Fuel cell is an electrochemical energy conversion system, that holds the promise for clean and sustainable energy source. During the operation, this device generates electricity direct from electrochemical reactions between electrodes and electrolyte. The limiting half-cell oxygen reduction reaction (ORR) that takes place at cathode is kinetically sluggish and needs catalysts to overcome the thermodynamic limitations by increasing the rate of catalytic ORR. So far, platinum Pt-based catalysts have been proven the best electrocatalyst, however, they suffer with high cost, poor stability, and limited reserves in the Earth’s crust, restricting their use for commercial purpose.

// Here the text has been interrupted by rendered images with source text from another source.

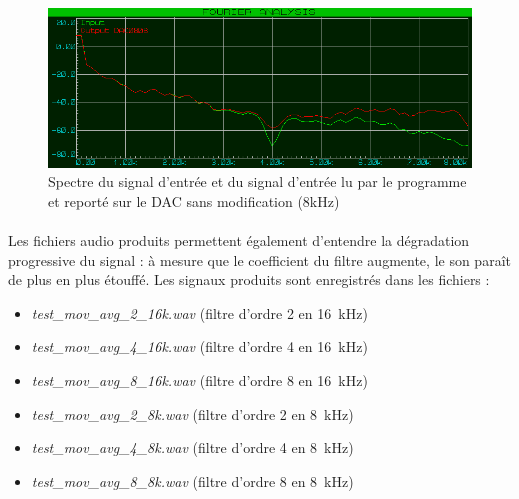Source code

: \documentclass{article}
\begin{document}
    \begin{figure}[H]
        \centering
        \includegraphics[width=.6\textwidth]{./images/spectrum_no_filter_8k.png}
        \caption{Spectre du signal d'entrée et du signal d'entrée lu par le programme et reporté sur le DAC sans modification (8kHz)}
    \end{figure}

    \paragraph{}
    Les fichiers audio produits permettent également d'entendre la dégradation progressive du signal : à mesure que le coefficient du filtre augmente, le son paraît de plus en plus étouffé. Les signaux produits sont enregistrés dans les fichiers :
    \begin{itemize}
        \item \emph{test\_mov\_avg\_2\_16k.wav} (filtre d'ordre 2 en \SI{16}{\kilo\hertz})
        \item \emph{test\_mov\_avg\_4\_16k.wav} (filtre d'ordre 4 en \SI{16}{\kilo\hertz})
        \item \emph{test\_mov\_avg\_8\_16k.wav} (filtre d'ordre 8 en \SI{16}{\kilo\hertz})
        \item \emph{test\_mov\_avg\_2\_8k.wav} (filtre d'ordre 2 en \SI{8}{\kilo\hertz})
        \item \emph{test\_mov\_avg\_4\_8k.wav} (filtre d'ordre 4 en \SI{8}{\kilo\hertz})
        \item \emph{test\_mov\_avg\_8\_8k.wav} (filtre d'ordre 8 en \SI{8}{\kilo\hertz})
    \end{itemize}
\end{document}
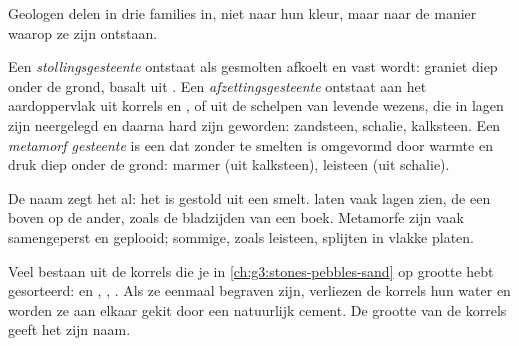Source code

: Geologen delen  in drie families in, niet naar hun kleur, maar
naar de manier waarop ze zijn ontstaan.

\begin{definition}\label{def:g6:rocks-and-minerals:rock-families}
Een \emph{stollingsgesteente} ontstaat als
gesmolten  afkoelt en vast wordt: graniet diep onder de grond,
basalt uit . Een \emph{afzettingsgesteente}
ontstaat aan het aardoppervlak uit korrels  en , of uit de
schelpen van levende wezens, die in lagen zijn neergelegd en daarna hard
zijn geworden: zandsteen, schalie, kalksteen. Een \emph{metamorf
gesteente} is een  dat zonder te smelten
is omgevormd door warmte en druk diep onder de grond: marmer (uit
kalksteen), leisteen (uit schalie).
\end{definition}

De naam \emph{} zegt het al: het is gestold uit een
smelt.  laten vaak lagen zien, de een boven op de
ander, zoals de bladzijden van een boek. Metamorfe  zijn vaak
samengeperst en geplooid; sommige, zoals leisteen, splijten in vlakke
platen.

Veel  bestaan uit de korrels die je in
\cref{ch:g3:stones-pebbles-sand} op grootte hebt gesorteerd:  en
, , . Als ze eenmaal begraven zijn, verliezen de korrels hun
water en worden ze aan elkaar gekit door een natuurlijk cement. De grootte
van de korrels geeft het  zijn naam.

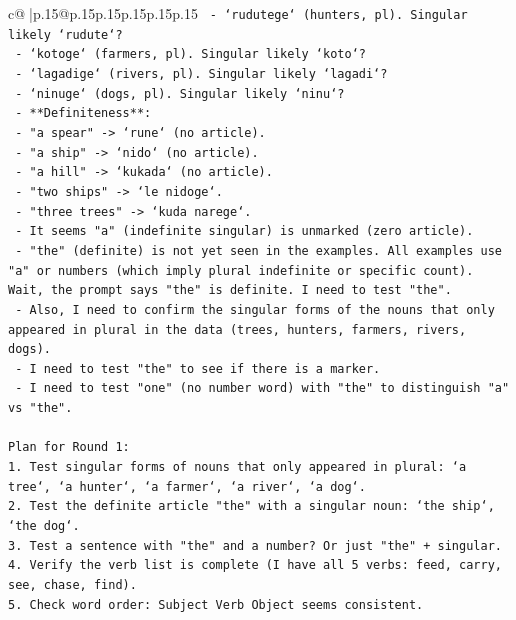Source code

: \documentclass{article}
\begin{document}
{\begin{supertabular}{c@{$\;$}|p{.15\linewidth}@{}p{.15\linewidth}p{.15\linewidth}p{.15\linewidth}p{.15\linewidth}p{.15\linewidth}}
{{{\texttt{    {-} `rudutege` (hunters, pl). Singular likely `rudute`?} \\
\texttt{    {-} `kotoge` (farmers, pl). Singular likely `koto`?} \\
\texttt{    {-} `lagadige` (rivers, pl). Singular likely `lagadi`?} \\
\texttt{    {-} `ninuge` (dogs, pl). Singular likely `ninu`?} \\
\texttt{  {-} **Definiteness**:} \\
\texttt{    {-} "a spear" {-}> `rune` (no article).} \\
\texttt{    {-} "a ship" {-}> `nido` (no article).} \\
\texttt{    {-} "a hill" {-}> `kukada` (no article).} \\
\texttt{    {-} "two ships" {-}> `le nidoge`.} \\
\texttt{    {-} "three trees" {-}> `kuda narege`.} \\
\texttt{    {-} It seems "a" (indefinite singular) is unmarked (zero article).} \\
\texttt{    {-} "the" (definite) is not yet seen in the examples. All examples use "a" or numbers (which imply plural indefinite or specific count). Wait, the prompt says "the" is definite. I need to test "the".} \\
\texttt{    {-} Also, I need to confirm the singular forms of the nouns that only appeared in plural in the data (trees, hunters, farmers, rivers, dogs).} \\
\texttt{    {-} I need to test "the" to see if there is a marker.} \\
\texttt{    {-} I need to test "one" (no number word) with "the" to distinguish "a" vs "the".} \\
\\ 
\texttt{Plan for Round 1:} \\
\texttt{1. Test singular forms of nouns that only appeared in plural: `a tree`, `a hunter`, `a farmer`, `a river`, `a dog`.} \\
\texttt{2. Test the definite article "the" with a singular noun: `the ship`, `the dog`.} \\
\texttt{3. Test a sentence with "the" and a number? Or just "the" + singular.} \\
\texttt{4. Verify the verb list is complete (I have all 5 verbs: feed, carry, see, chase, find).} \\
\texttt{5. Check word order: Subject Verb Object seems consistent.} \\
\\ 
}}}
\end{supertabular}}
\end{document}
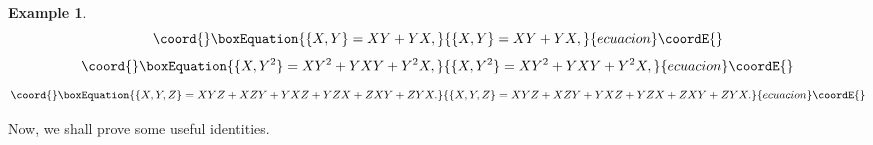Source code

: \documentclass[a4paper,a4paper]{article}
\newtheorem{example}[theorem]{Example}
\begin{document}
\begin{example}
\begin{equation}\coord{}\boxEquation{
\{X,Y\}=XY+YX,  \label{ga8}
}{
\{X,Y\}=XY+YX,  }{ecuacion}\coordE{}\end{equation}%
\begin{equation}\coord{}\boxEquation{
\{X,Y^{2}\}=XY^{2}+YXY+Y^{2}X,  \label{ga9}
}{
\{X,Y^{2}\}=XY^{2}+YXY+Y^{2}X,  }{ecuacion}\coordE{}\end{equation}%
\begin{equation}\coord{}\boxEquation{
\{X,Y,Z\}=XYZ+XZY+YXZ+YZX+ZXY+ZYX.  \label{ga10}
}{
\{X,Y,Z\}=XYZ+XZY+YXZ+YZX+ZXY+ZYX.  }{ecuacion}\coordE{}\end{equation}
\end{example}

\noindent Now, we shall prove some useful identities.
\end{document}
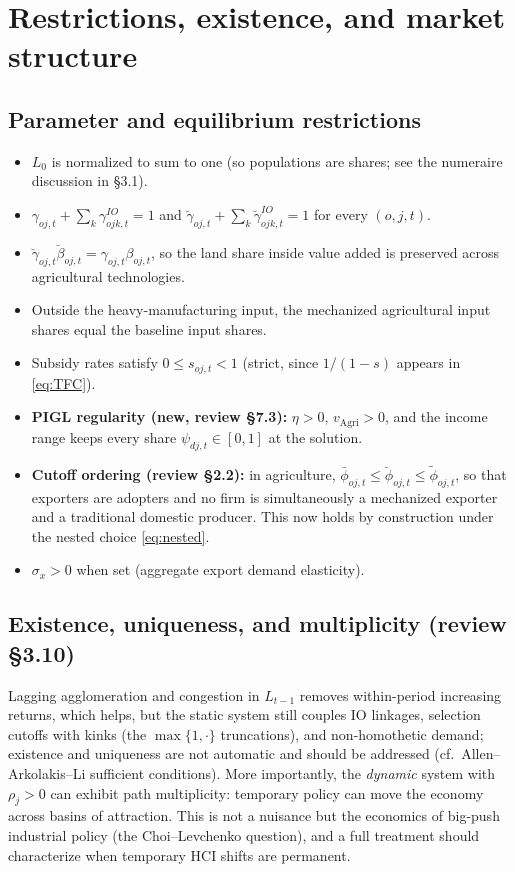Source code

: \documentclass[11pt]{article}
\begin{document}
\section{Restrictions, existence, and market structure}\label{sec:restrictions}
\subsection{Parameter and equilibrium restrictions}
\begin{itemize}[leftmargin=1.5em]
\item $L_0$ is normalized to sum to one (so populations are shares; see the numeraire
      discussion in \S3.1).
\item $\gamma_{oj,t} + \sum_k \gamma^{IO}_{ojk,t} = 1$ and
      $\breve\gamma_{oj,t} + \sum_k \breve\gamma^{IO}_{ojk,t} = 1$ for every $(o,j,t)$.
\item $\breve\gamma_{oj,t}\breve\beta_{oj,t} = \gamma_{oj,t}\beta_{oj,t}$, so the
      land share inside value added is preserved across agricultural technologies.
\item Outside the heavy-manufacturing input, the mechanized agricultural input shares
      equal the baseline input shares.
\item Subsidy rates satisfy $0 \le s_{oj,t} < 1$ (strict, since $1/(1-s)$ appears in
      \eqref{eq:TFC}).
\item \textbf{PIGL regularity (new, review \S7.3):} $\eta>0$, $v_{\mathrm{Agri}}>0$, and the
      income range keeps every share $\psi_{dj,t}\in[0,1]$ at the solution.
\item \textbf{Cutoff ordering (review \S2.2):} in agriculture,
      $\bar\phi_{oj,t}\le\breve\phi_{oj,t}\le\tilde\phi_{oj,t}$, so that exporters are
      adopters and no firm is simultaneously a mechanized exporter and a traditional
      domestic producer. This now holds by construction under the nested choice
      \eqref{eq:nested}.
\item $\sigma_x>0$ when set (aggregate export demand elasticity).
\end{itemize}

\subsection{Existence, uniqueness, and multiplicity (review \S3.10)}\label{sec:existence}
Lagging agglomeration and congestion in $L_{t-1}$ removes within-period increasing returns,
which helps, but the static system still couples IO linkages, selection cutoffs with kinks
(the $\max\{1,\cdot\}$ truncations), and non-homothetic demand; existence and uniqueness
are not automatic and should be addressed (cf.\ Allen--Arkolakis--Li sufficient
conditions). More importantly, the \emph{dynamic} system with $\rho_j>0$ can exhibit path
multiplicity: temporary policy can move the economy across basins of attraction. This is
not a nuisance but the economics of big-push industrial policy (the Choi--Levchenko
question), and a full treatment should characterize when temporary HCI shifts are
permanent.
\end{document}
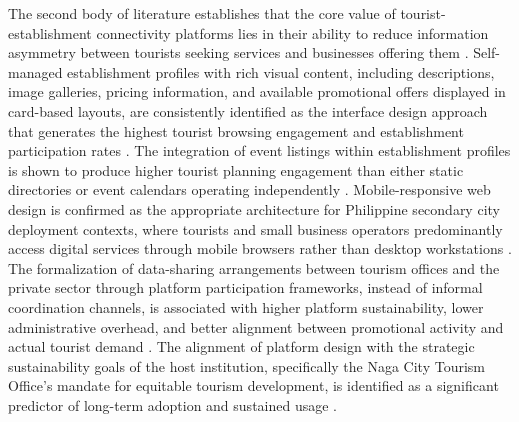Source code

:\documentclass{research}
\begin{document}
The second body of literature establishes that the core value of
tourist-establishment connectivity platforms lies in their ability to
reduce information asymmetry between tourists seeking services and
businesses offering them \cite{kim2023, buhalis2020, untourism2024}.
Self-managed establishment profiles with rich visual content, including
descriptions, image galleries, pricing information, and available
promotional offers displayed in card-based layouts, are consistently
identified as the interface design approach that generates the highest
tourist browsing engagement and establishment participation rates
\cite{li2024, santos2023, xiang2021}. The integration of event listings
within establishment profiles is shown to produce higher tourist planning
engagement than either static directories or event calendars operating
independently \cite{zhang2022cloud}. Mobile-responsive web design is
confirmed as the appropriate architecture for Philippine secondary city
deployment contexts, where tourists and small business operators
predominantly access digital services through mobile browsers rather
than desktop workstations \cite{dictwifi, pwc2021}. The formalization
of data-sharing arrangements between tourism offices and the private
sector through platform participation frameworks, instead of informal
coordination channels, is associated with higher platform sustainability,
lower administrative overhead, and better alignment between promotional
activity and actual tourist demand \cite{say2025, adb2025, hidayat2023a,
buhalis2023}. The alignment of platform design with the strategic
sustainability goals of the host institution, specifically the Naga
City Tourism Office's mandate for equitable tourism development,
is identified as a significant predictor of long-term adoption and
sustained usage \cite{wang2024b, jarupunphol2025}.
\end{document}

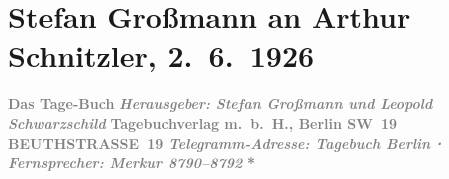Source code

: 

         
         \renewcommand{\erwaehntePersonen}{Personen: Stefan Großmann, Carl Ossietzky, Leopold Schwarzschild}
         \renewcommand{\erwaehnteInstitutionen}{Institutionen: Das Tage-Buch}
         \renewcommand{\erwaehnteOrte}{Orte: Berlin, Beuthstrasse, Sternwartestraße, Wien, XVIII., Währing}
         \renewcommand{\erwaehnteWerke}{Werke: Bemerkungen [Korrektur], Buch der Sprüche und Bedenken}
               \section[Stefan Großmann an Arthur Schnitzler, 2. 6. 1926]{ Stefan Großmann an Arthur Schnitzler, 2. 6. 1926}\nopagebreak{}\rehead{ }\begin{ledgroupsized}[t]{13cm}\normalsize\beginnumbering{} \toendnotes[C]{\smallbreak\pagebreak[2]} 
\toendnotes[C]{\smallbreak}\pstart
           \noindent{}\centering{}{\pb}\textcolor{gray}{\textbf{Das Tage-Buch}}\pend
           \pstart
           \noindent{}\centering{}\textcolor{gray}{\textbf{\emph{Herausgeber: Stefan Großmann und Leopold Schwarzschild}}}\pend
           \pstart
           \noindent{}\centering{}\textcolor{gray}{\textbf{Tagebuchverlag m. b. H., Berlin SW 19}}\pend
           \pstart
           \noindent{}\centering{}\textcolor{gray}{\textbf{BEUTHSTRASSE 19}}\pend
           \pstart
           \noindent{}\centering{}\textcolor{gray}{\textbf{\emph{Telegramm-Adresse: Tagebuch Berlin ⋅ Fernsprecher: Merkur 8790–8792}}}\pend
           \pstart
           \noindent{}\centering{}\textcolor{gray}{\textbf{\emph{}}}\pend
           \pstart
           \noindent{}\centering{}\textcolor{gray}{\textbf{*}}\pend

\end{ledgroupsized}
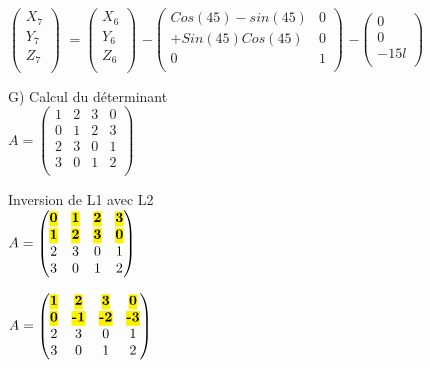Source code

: $
\begin{pmatrix}
  X_{7} \\
  Y_{7} \\
  Z_{7} \\
\end{pmatrix}
$
\vspace{5mm} %
$
=
\begin{pmatrix}
  X_{6} \\
  Y_{6} \\
  Z_{6} \\
\end{pmatrix}
$
\vspace{5mm} %
$
 -
\begin{pmatrix}
  Cos(45)-sin(45) & 0  \\
  +Sin(45)Cos(45) & 0 \\
  0 & 1 \\
\end{pmatrix}
$
$
 -
\begin{pmatrix}
  0  \\
  0 \\
  -15l \\
\end{pmatrix}
$

\newpage

G) Calcul du déterminant \\

$
A =
\begin{pmatrix}
  1 & 2 & 3 & 0 \\
  0 & 1 & 2 & 3 \\
  2 & 3 & 0 & 1 \\
  3 & 0 & 1 & 2 \\
\end{pmatrix}
$

\vspace{10mm} %
Inversion de L1 avec L2\\

$
A =
\begin{pmatrix}
  \hl{\textbf{0}} & \hl{\textbf{1}} & \hl{\textbf{2}} & \hl{\textbf{3}} \\
  \hl{\textbf{1}} & \hl{\textbf{2}} & \hl{\textbf{3}} & \hl{\textbf{0}} \\
  2 & 3 & 0 & 1 \\
  3 & 0 & 1 & 2 \\
\end{pmatrix}
$
\vspace{5mm} %

$
A =
\begin{pmatrix}
  \hl{\textbf{1}} & \hl{\textbf{2}} & \hl{\textbf{3}} & \hl{\textbf{0}} \\
  \hl{\textbf{0}} & \hl{\textbf{-1}} & \hl{\textbf{-2}} & \hl{\textbf{-3}} \\
  2 & 3 & 0 & 1 \\
  3 & 0 & 1 & 2 \\
\end{pmatrix}
$

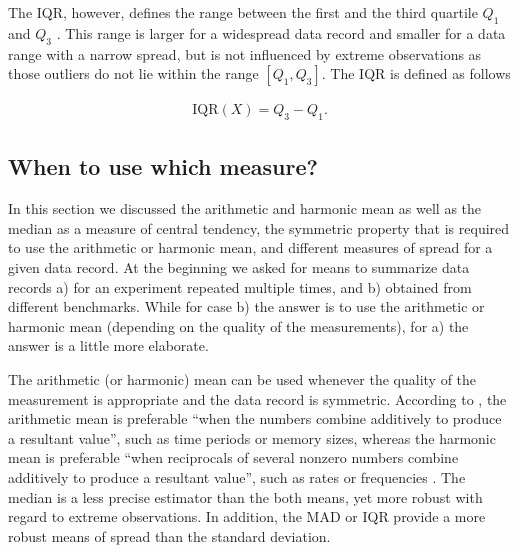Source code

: The IQR, however, defines the range between the first and the third quartile
$Q_1$ and $Q_3$ \citep{shanmugam_statistics_2015}. This range is larger for a
widespread data record and smaller for a data range with a narrow spread, but is not influenced by extreme
observations as those outliers do not lie within the range $\left[ Q_1,Q_3
\right] $. The IQR is defined as follows

\begin{equation} \label{eq:iqr}
\begin{split}
\mathrm{IQR}(X) = Q_3 - Q_1.
\end{split}
\end{equation}

\subsection{When to use which measure?}
In this section we discussed the arithmetic and harmonic mean as well as the
median as a measure of central tendency, the symmetric property that is
required to use the arithmetic or harmonic mean, and different measures of
spread for a given data record. At the beginning we asked for means to
summarize data records a) for an experiment repeated multiple times, and b)
obtained from different benchmarks. While for case b) the answer is to use the
arithmetic or harmonic mean (depending on the quality of the measurements), for
a) the answer is a little more elaborate.

The arithmetic (or harmonic) mean can be used whenever the quality of the
measurement is appropriate and the data record is symmetric. According to
\cite{shanmugam_statistics_2015}, the arithmetic mean is preferable ``when the numbers combine
additively to produce a resultant value'', such as time periods or memory sizes, whereas
the harmonic mean is preferable ``when reciprocals of several nonzero numbers
combine additively to produce a resultant value'', such as rates or frequencies
\citep{smith_characterizing_1988}.
The median is a less precise estimator than the both means, yet more robust
with regard to extreme observations. In addition, the MAD or IQR provide a more
robust means of spread than the standard deviation.

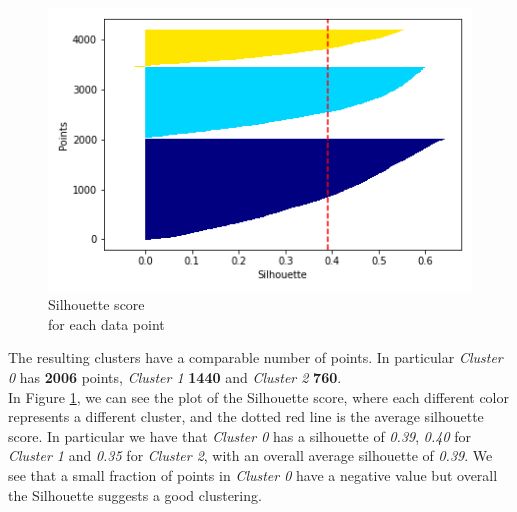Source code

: \begin{figure}
    \vspace{-5mm}
    \centering
    \captionsetup{justification=centering}
    \includegraphics[width=.4\textwidth]{img/clustering/sil_tot.png}
    \caption{Silhouette score\\ for each data point}
    \label{fig:silhouette}
\end{figure}

The resulting clusters have a comparable number of points. In particular \emph{Cluster 0} has \textbf{2006} points, \emph{Cluster 1} \textbf{1440} and \emph{Cluster 2} \textbf{760}.\\
In Figure \ref{fig:silhouette}, we can see the plot of the Silhouette score, where each different color represents a different cluster, and the dotted red line is the average silhouette score. In particular we have that \emph{Cluster 0} has a silhouette of \emph{0.39}, \emph{0.40} for \emph{Cluster 1} and \emph{0.35} for \emph{Cluster 2}, with an overall average silhouette of \emph{0.39}. We see that a small fraction of points in \emph{Cluster 0} have a negative value but overall the Silhouette suggests a good clustering.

In this context, the search for metal-free carbon nanomaterials have emerged as an alternative to the counterpart Pt-based catalysts, especially owing to excellent electrical conductivity, large surface area, good stability, and low cost. This dissertation compiles the research work on heteroatom doped (single and co-doped) carbon catalysts for ORR electrocatalysis in alkaline medium. For the preparation of doped carbon nanomaterials, the conductive polymers, for example polyaniline (PANI), poly (3,4-ethylenedioxythiophene) (PEDOT), and polythiophene (PTH) were chosen as the precursors and sequentially polymerized by oxidative polymerization method onto silicon dioxide (SiO2) and silicon nitride (Si3N4) nanospheres followed by carbonization process. The selection of conductive polymers to obtain doped carbon nanomaterials was based on the following reasons: low-cost monomers; presence of heteroatom in the monomer unit, and intrinsic conductivity. By selecting an appropriate synthetic route for the preparation of conductive polymers coated on the templates (SiO2 and Si3N4), we produced high surface area, abundant mesoporous, and intrinsically doped carbon nanomaterials with ORR activity in alkaline medium.